Which is the message they’re all busy trying to deliver now. Because once the shock wore off for the swimmers and their allies, the work began. Phone calls, emails, Zoom meetings. There’s a Facebook group (“Battle for Spartan Swimming and Diving”) that now has more than 2,600 members. Munley helps coordinate a working group that meets every other week and includes current team members.
The alumni say they’ve hired a lobbyist, while securing more than $700,000 in pledges to help bridge a financial gap. Michigan State’s student government also has approved a proposal it'll bring to the administration that would add a recreation fee for students — similar to other Big Ten schools — and generate millions in revenue to help fund facility improvements. (Improvements aside from the ones already in the athletic department's long-range strategic plan, which include a new football facility.)
Beekman cited a figure of $2.073 million as an annual cost for the program, but that number — a drop in the bucket in an overall $130 million athletic budget — doesn’t take into consideration the tuition recapture many of these Olympic sports programs produce, Berri says. In the case of Michigan State’s swim and dive teams, the value of approximately 24 scholarships is divided among some 60 athletes, which is why Munley and others argue the program actually provides a net financial gain for the university, though not the athletic department itself.
Accounting debates won't bring the program back, though, which is why a Title IX lawsuit also looms as a possibility. Most Division I schools are teetering on the brink of noncompliance with federal laws regarding gender equity in educational and athletic opportunities. And just last month, a judge granted an injunction blocking Iowa from dropping women's swimming for 2021-2022, at least.

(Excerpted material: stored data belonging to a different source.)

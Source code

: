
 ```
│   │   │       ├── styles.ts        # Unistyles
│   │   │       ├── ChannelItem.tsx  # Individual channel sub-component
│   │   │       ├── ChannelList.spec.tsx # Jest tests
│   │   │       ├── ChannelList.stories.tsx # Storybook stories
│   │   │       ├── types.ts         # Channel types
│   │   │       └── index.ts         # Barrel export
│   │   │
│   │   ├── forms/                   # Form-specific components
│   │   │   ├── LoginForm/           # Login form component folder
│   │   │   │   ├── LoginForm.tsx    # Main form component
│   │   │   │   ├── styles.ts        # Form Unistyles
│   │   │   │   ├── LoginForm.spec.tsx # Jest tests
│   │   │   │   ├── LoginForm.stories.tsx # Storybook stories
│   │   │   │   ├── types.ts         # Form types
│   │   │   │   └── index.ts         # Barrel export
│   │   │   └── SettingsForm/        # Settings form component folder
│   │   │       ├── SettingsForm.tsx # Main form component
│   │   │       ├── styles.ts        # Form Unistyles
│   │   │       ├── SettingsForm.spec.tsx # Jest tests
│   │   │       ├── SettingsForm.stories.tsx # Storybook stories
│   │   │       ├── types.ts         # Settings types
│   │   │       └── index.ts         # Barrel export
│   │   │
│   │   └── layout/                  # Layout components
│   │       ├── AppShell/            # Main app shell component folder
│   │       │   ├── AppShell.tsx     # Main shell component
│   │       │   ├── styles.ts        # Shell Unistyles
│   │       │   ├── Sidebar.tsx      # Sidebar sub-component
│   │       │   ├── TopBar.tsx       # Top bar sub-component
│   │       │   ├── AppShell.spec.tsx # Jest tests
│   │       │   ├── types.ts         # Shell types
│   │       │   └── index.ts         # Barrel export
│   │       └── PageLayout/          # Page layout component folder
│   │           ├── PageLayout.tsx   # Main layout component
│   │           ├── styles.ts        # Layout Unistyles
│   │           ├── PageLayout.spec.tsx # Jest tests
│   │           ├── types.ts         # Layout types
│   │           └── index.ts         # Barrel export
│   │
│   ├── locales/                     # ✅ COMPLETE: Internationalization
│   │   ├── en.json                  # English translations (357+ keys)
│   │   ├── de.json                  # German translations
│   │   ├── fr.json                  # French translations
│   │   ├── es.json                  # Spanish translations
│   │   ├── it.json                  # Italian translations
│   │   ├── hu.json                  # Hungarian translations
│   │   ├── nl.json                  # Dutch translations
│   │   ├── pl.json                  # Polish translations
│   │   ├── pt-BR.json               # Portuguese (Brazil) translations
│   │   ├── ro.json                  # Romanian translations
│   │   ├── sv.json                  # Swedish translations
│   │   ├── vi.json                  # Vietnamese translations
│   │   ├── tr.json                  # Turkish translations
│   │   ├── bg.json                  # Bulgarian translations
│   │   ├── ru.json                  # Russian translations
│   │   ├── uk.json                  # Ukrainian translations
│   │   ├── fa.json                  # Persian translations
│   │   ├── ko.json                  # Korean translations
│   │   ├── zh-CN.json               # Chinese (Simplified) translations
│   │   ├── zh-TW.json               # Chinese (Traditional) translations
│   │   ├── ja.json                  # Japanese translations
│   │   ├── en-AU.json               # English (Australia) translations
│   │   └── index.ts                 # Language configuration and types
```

“That’s a very real threat,” Munley said, “and frankly that’s maybe the only thing that can compel them to act, right?”
Maybe so. But in the meantime, they’ll keep showing up to the board meetings — virtually, for now — and speaking up. Swimming, you see, is one of those sports where, once you’re in it, “you’re in it for life,” Munley said, “and that passion doesn’t go away.”
“We’re not people that are in this for the glory,” he added. “We’re in this for the opportunity.”